TASK TO CARRY OUT
Each record below must be returned exactly as shown.

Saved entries
⁂

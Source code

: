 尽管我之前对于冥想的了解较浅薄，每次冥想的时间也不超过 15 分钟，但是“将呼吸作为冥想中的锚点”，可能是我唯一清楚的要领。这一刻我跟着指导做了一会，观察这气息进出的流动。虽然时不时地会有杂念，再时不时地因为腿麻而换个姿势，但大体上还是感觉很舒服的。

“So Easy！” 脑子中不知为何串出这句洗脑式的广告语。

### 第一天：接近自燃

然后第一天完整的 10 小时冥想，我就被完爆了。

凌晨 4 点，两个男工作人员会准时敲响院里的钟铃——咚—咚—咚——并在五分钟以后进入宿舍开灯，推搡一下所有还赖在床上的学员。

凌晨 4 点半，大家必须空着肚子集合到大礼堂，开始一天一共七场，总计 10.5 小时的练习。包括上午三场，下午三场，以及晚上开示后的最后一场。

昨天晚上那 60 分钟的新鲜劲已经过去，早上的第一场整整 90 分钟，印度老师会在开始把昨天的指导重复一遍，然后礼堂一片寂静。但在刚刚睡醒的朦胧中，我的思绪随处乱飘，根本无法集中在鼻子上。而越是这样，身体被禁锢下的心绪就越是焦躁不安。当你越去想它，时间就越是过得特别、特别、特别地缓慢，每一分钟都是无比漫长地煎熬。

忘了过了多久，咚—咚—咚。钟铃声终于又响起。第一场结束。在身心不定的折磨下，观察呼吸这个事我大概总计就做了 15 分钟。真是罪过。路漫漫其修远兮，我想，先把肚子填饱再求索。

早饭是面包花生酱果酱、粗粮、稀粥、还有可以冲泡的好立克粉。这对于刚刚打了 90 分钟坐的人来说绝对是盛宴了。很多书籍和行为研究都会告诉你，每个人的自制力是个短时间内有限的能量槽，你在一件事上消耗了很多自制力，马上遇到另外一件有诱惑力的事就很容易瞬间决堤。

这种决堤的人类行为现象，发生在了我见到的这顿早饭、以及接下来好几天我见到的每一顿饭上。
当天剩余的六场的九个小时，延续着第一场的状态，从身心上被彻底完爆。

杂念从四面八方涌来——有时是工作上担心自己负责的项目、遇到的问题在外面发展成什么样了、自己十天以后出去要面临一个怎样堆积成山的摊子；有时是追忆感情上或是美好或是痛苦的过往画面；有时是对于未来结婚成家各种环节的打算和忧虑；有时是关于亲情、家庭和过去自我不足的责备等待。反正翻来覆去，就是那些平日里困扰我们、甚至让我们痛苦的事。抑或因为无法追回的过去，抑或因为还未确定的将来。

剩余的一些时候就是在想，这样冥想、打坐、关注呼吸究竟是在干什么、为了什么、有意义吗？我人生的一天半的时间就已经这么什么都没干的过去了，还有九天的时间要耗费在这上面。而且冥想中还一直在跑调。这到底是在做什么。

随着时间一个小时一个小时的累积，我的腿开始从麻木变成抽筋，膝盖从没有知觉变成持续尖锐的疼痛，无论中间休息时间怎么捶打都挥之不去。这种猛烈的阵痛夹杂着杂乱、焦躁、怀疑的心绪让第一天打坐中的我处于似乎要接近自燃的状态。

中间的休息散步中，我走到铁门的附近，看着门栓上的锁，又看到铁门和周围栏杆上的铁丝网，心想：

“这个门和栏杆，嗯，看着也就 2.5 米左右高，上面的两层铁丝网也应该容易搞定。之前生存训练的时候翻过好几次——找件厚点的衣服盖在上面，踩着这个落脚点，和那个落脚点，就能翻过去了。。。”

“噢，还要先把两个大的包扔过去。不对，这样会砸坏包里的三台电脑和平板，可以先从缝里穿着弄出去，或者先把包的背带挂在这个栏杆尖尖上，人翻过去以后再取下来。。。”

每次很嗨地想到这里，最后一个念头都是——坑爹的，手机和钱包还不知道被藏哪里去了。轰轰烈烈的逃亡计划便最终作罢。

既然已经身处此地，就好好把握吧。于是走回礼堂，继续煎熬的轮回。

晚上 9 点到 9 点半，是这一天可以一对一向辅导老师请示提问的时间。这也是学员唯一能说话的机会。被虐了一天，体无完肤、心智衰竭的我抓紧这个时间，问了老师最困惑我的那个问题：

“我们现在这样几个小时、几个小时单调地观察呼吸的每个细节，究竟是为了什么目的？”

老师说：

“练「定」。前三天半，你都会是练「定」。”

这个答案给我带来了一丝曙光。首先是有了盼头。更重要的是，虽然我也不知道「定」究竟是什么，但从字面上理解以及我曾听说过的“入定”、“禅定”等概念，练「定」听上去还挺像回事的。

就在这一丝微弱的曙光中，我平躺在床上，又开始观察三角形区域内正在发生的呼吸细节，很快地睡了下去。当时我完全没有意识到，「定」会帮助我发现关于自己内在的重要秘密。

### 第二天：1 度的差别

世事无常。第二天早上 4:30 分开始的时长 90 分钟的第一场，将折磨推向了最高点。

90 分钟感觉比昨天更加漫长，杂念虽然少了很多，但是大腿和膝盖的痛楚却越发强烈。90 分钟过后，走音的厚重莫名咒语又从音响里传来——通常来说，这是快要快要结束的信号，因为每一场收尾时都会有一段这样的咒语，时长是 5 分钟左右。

⁂

TASK SOLUTION
Source code

: 尽管我之前对于冥想的了解较浅薄，每次冥想的时间也不超过 15 分钟，但是“将呼吸作为冥想中的锚点”，可能是我唯一清楚的要领。这一刻我跟着指导做了一会，观察这气息进出的流动。虽然时不时地会有杂念，再时不时地因为腿麻而换个姿势，但大体上还是感觉很舒服的。

“So Easy！” 脑子中不知为何串出这句洗脑式的广告语。

### 第一天：接近自燃

然后第一天完整的 10 小时冥想，我就被完爆了。

凌晨 4 点，两个男工作人员会准时敲响院里的钟铃——咚—咚—咚——并在五分钟以后进入宿舍开灯，推搡一下所有还赖在床上的学员。

凌晨 4 点半，大家必须空着肚子集合到大礼堂，开始一天一共七场，总计 10.5 小时的练习。包括上午三场，下午三场，以及晚上开示后的最后一场。

昨天晚上那 60 分钟的新鲜劲已经过去，早上的第一场整整 90 分钟，印度老师会在开始把昨天的指导重复一遍，然后礼堂一片寂静。但在刚刚睡醒的朦胧中，我的思绪随处乱飘，根本无法集中在鼻子上。而越是这样，身体被禁锢下的心绪就越是焦躁不安。当你越去想它，时间就越是过得特别、特别、特别地缓慢，每一分钟都是无比漫长地煎熬。

忘了过了多久，咚—咚—咚。钟铃声终于又响起。第一场结束。在身心不定的折磨下，观察呼吸这个事我大概总计就做了 15 分钟。真是罪过。路漫漫其修远兮，我想，先把肚子填饱再求索。

早饭是面包花生酱果酱、粗粮、稀粥、还有可以冲泡的好立克粉。这对于刚刚打了 90 分钟坐的人来说绝对是盛宴了。很多书籍和行为研究都会告诉你，每个人的自制力是个短时间内有限的能量槽，你在一件事上消耗了很多自制力，马上遇到另外一件有诱惑力的事就很容易瞬间决堤。

这种决堤的人类行为现象，发生在了我见到的这顿早饭、以及接下来好几天我见到的每一顿饭上。
当天剩余的六场的九个小时，延续着第一场的状态，从身心上被彻底完爆。

杂念从四面八方涌来——有时是工作上担心自己负责的项目、遇到的问题在外面发展成什么样了、自己十天以后出去要面临一个怎样堆积成山的摊子；有时是追忆感情上或是美好或是痛苦的过往画面；有时是对于未来结婚成家各种环节的打算和忧虑；有时是关于亲情、家庭和过去自我不足的责备等待。反正翻来覆去，就是那些平日里困扰我们、甚至让我们痛苦的事。抑或因为无法追回的过去，抑或因为还未确定的将来。

剩余的一些时候就是在想，这样冥想、打坐、关注呼吸究竟是在干什么、为了什么、有意义吗？我人生的一天半的时间就已经这么什么都没干的过去了，还有九天的时间要耗费在这上面。而且冥想中还一直在跑调。这到底是在做什么。

随着时间一个小时一个小时的累积，我的腿开始从麻木变成抽筋，膝盖从没有知觉变成持续尖锐的疼痛，无论中间休息时间怎么捶打都挥之不去。这种猛烈的阵痛夹杂着杂乱、焦躁、怀疑的心绪让第一天打坐中的我处于似乎要接近自燃的状态。

中间的休息散步中，我走到铁门的附近，看着门栓上的锁，又看到铁门和周围栏杆上的铁丝网，心想：

“这个门和栏杆，嗯，看着也就 2.5 米左右高，上面的两层铁丝网也应该容易搞定。之前生存训练的时候翻过好几次——找件厚点的衣服盖在上面，踩着这个落脚点，和那个落脚点，就能翻过去了。。。”

“噢，还要先把两个大的包扔过去。不对，这样会砸坏包里的三台电脑和平板，可以先从缝里穿着弄出去，或者先把包的背带挂在这个栏杆尖尖上，人翻过去以后再取下来。。。”

每次很嗨地想到这里，最后一个念头都是——坑爹的，手机和钱包还不知道被藏哪里去了。轰轰烈烈的逃亡计划便最终作罢。

既然已经身处此地，就好好把握吧。于是走回礼堂，继续煎熬的轮回。

晚上 9 点到 9 点半，是这一天可以一对一向辅导老师请示提问的时间。这也是学员唯一能说话的机会。被虐了一天，体无完肤、心智衰竭的我抓紧这个时间，问了老师最困惑我的那个问题：

“我们现在这样几个小时、几个小时单调地观察呼吸的每个细节，究竟是为了什么目的？”

老师说：

“练「定」。前三天半，你都会是练「定」。”

这个答案给我带来了一丝曙光。首先是有了盼头。更重要的是，虽然我也不知道「定」究竟是什么，但从字面上理解以及我曾听说过的“入定”、“禅定”等概念，练「定」听上去还挺像回事的。

就在这一丝微弱的曙光中，我平躺在床上，又开始观察三角形区域内正在发生的呼吸细节，很快地睡了下去。当时我完全没有意识到，「定」会帮助我发现关于自己内在的重要秘密。

### 第二天：1 度的差别

世事无常。第二天早上 4:30 分开始的时长 90 分钟的第一场，将折磨推向了最高点。

90 分钟感觉比昨天更加漫长，杂念虽然少了很多，但是大腿和膝盖的痛楚却越发强烈。90 分钟过后，走音的厚重莫名咒语又从音响里传来——通常来说，这是快要快要结束的信号，因为每一场收尾时都会有一段这样的咒语，时长是 5 分钟左右。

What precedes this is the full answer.